PROVIDED MATERIAL:
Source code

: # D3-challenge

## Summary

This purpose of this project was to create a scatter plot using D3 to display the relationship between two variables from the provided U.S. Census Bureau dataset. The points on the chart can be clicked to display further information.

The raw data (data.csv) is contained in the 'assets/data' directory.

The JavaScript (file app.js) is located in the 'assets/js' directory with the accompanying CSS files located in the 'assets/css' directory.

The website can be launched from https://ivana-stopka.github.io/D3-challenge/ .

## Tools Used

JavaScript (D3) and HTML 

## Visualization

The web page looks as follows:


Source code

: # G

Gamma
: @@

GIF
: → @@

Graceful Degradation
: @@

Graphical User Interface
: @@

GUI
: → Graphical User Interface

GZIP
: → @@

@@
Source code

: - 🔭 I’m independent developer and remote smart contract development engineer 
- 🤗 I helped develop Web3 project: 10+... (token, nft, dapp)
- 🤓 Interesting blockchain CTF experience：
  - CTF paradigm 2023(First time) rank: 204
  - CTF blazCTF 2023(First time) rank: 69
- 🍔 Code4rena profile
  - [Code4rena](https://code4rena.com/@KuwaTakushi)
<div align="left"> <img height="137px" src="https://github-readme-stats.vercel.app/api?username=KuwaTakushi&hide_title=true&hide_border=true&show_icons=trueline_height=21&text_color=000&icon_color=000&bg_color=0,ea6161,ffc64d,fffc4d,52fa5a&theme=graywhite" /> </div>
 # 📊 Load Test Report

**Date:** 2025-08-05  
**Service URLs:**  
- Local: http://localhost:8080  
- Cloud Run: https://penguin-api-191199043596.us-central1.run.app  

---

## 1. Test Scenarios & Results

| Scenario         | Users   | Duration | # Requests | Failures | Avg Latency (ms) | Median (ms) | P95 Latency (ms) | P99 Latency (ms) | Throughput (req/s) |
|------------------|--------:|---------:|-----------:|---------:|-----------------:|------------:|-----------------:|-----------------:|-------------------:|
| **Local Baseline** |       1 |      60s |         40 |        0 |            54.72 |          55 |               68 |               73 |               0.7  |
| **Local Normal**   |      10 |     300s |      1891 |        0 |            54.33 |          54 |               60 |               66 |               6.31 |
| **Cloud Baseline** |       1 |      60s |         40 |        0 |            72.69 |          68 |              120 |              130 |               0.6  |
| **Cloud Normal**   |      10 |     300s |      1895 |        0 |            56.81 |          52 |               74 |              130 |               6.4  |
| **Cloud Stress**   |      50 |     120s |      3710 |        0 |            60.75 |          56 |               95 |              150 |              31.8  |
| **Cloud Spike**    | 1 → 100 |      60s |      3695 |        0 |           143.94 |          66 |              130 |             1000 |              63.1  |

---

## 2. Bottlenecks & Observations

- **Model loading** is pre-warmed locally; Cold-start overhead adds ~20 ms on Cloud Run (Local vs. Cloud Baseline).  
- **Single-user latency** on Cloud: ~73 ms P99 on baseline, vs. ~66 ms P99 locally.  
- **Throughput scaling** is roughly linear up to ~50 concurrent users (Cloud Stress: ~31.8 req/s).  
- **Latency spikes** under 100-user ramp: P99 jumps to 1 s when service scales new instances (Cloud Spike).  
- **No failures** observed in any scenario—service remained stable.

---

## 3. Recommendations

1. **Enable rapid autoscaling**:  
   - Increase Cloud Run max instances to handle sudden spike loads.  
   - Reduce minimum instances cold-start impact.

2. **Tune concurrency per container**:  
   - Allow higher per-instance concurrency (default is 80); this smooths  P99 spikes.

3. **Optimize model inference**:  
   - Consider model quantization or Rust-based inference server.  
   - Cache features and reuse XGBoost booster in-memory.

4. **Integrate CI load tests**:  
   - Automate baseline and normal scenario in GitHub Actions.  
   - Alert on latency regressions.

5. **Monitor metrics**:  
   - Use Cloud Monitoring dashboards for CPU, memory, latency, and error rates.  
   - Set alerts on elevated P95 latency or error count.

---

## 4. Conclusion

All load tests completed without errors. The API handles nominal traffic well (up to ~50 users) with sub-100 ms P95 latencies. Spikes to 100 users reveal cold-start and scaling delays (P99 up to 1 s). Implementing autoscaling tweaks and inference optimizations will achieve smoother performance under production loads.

EXERCISE OBJECTIVE:
Whatever appears in the listing above, write it down again exactly.

REPLY:
Source code

: # D3-challenge

## Summary

This purpose of this project was to create a scatter plot using D3 to display the relationship between two variables from the provided U.S. Census Bureau dataset. The points on the chart can be clicked to display further information.

The raw data (data.csv) is contained in the 'assets/data' directory.

The JavaScript (file app.js) is located in the 'assets/js' directory with the accompanying CSS files located in the 'assets/css' directory.

The website can be launched from https://ivana-stopka.github.io/D3-challenge/ .

## Tools Used

JavaScript (D3) and HTML 

## Visualization

The web page looks as follows:


Source code

: # G

Gamma
: @@

GIF
: → @@

Graceful Degradation
: @@

Graphical User Interface
: @@

GUI
: → Graphical User Interface

GZIP
: → @@

@@
Source code

: - 🔭 I’m independent developer and remote smart contract development engineer 
- 🤗 I helped develop Web3 project: 10+... (token, nft, dapp)
- 🤓 Interesting blockchain CTF experience：
  - CTF paradigm 2023(First time) rank: 204
  - CTF blazCTF 2023(First time) rank: 69
- 🍔 Code4rena profile
  - [Code4rena](https://code4rena.com/@KuwaTakushi)
<div align="left"> <img height="137px" src="https://github-readme-stats.vercel.app/api?username=KuwaTakushi&hide_title=true&hide_border=true&show_icons=trueline_height=21&text_color=000&icon_color=000&bg_color=0,ea6161,ffc64d,fffc4d,52fa5a&theme=graywhite" /> </div>
 # 📊 Load Test Report

**Date:** 2025-08-05  
**Service URLs:**  
- Local: http://localhost:8080  
- Cloud Run: https://penguin-api-191199043596.us-central1.run.app  

---

## 1. Test Scenarios & Results

| Scenario         | Users   | Duration | # Requests | Failures | Avg Latency (ms) | Median (ms) | P95 Latency (ms) | P99 Latency (ms) | Throughput (req/s) |
|------------------|--------:|---------:|-----------:|---------:|-----------------:|------------:|-----------------:|-----------------:|-------------------:|
| **Local Baseline** |       1 |      60s |         40 |        0 |            54.72 |          55 |               68 |               73 |               0.7  |
| **Local Normal**   |      10 |     300s |      1891 |        0 |            54.33 |          54 |               60 |               66 |               6.31 |
| **Cloud Baseline** |       1 |      60s |         40 |        0 |            72.69 |          68 |              120 |              130 |               0.6  |
| **Cloud Normal**   |      10 |     300s |      1895 |        0 |            56.81 |          52 |               74 |              130 |               6.4  |
| **Cloud Stress**   |      50 |     120s |      3710 |        0 |            60.75 |          56 |               95 |              150 |              31.8  |
| **Cloud Spike**    | 1 → 100 |      60s |      3695 |        0 |           143.94 |          66 |              130 |             1000 |              63.1  |

---

## 2. Bottlenecks & Observations

- **Model loading** is pre-warmed locally; Cold-start overhead adds ~20 ms on Cloud Run (Local vs. Cloud Baseline).  
- **Single-user latency** on Cloud: ~73 ms P99 on baseline, vs. ~66 ms P99 locally.  
- **Throughput scaling** is roughly linear up to ~50 concurrent users (Cloud Stress: ~31.8 req/s).  
- **Latency spikes** under 100-user ramp: P99 jumps to 1 s when service scales new instances (Cloud Spike).  
- **No failures** observed in any scenario—service remained stable.

---

## 3. Recommendations

1. **Enable rapid autoscaling**:  
   - Increase Cloud Run max instances to handle sudden spike loads.  
   - Reduce minimum instances cold-start impact.

2. **Tune concurrency per container**:  
   - Allow higher per-instance concurrency (default is 80); this smooths  P99 spikes.

3. **Optimize model inference**:  
   - Consider model quantization or Rust-based inference server.  
   - Cache features and reuse XGBoost booster in-memory.

4. **Integrate CI load tests**:  
   - Automate baseline and normal scenario in GitHub Actions.  
   - Alert on latency regressions.

5. **Monitor metrics**:  
   - Use Cloud Monitoring dashboards for CPU, memory, latency, and error rates.  
   - Set alerts on elevated P95 latency or error count.

---

## 4. Conclusion

All load tests completed without errors. The API handles nominal traffic well (up to ~50 users) with sub-100 ms P95 latencies. Spikes to 100 users reveal cold-start and scaling delays (P99 up to 1 s). Implementing autoscaling tweaks and inference optimizations will achieve smoother performance under production loads.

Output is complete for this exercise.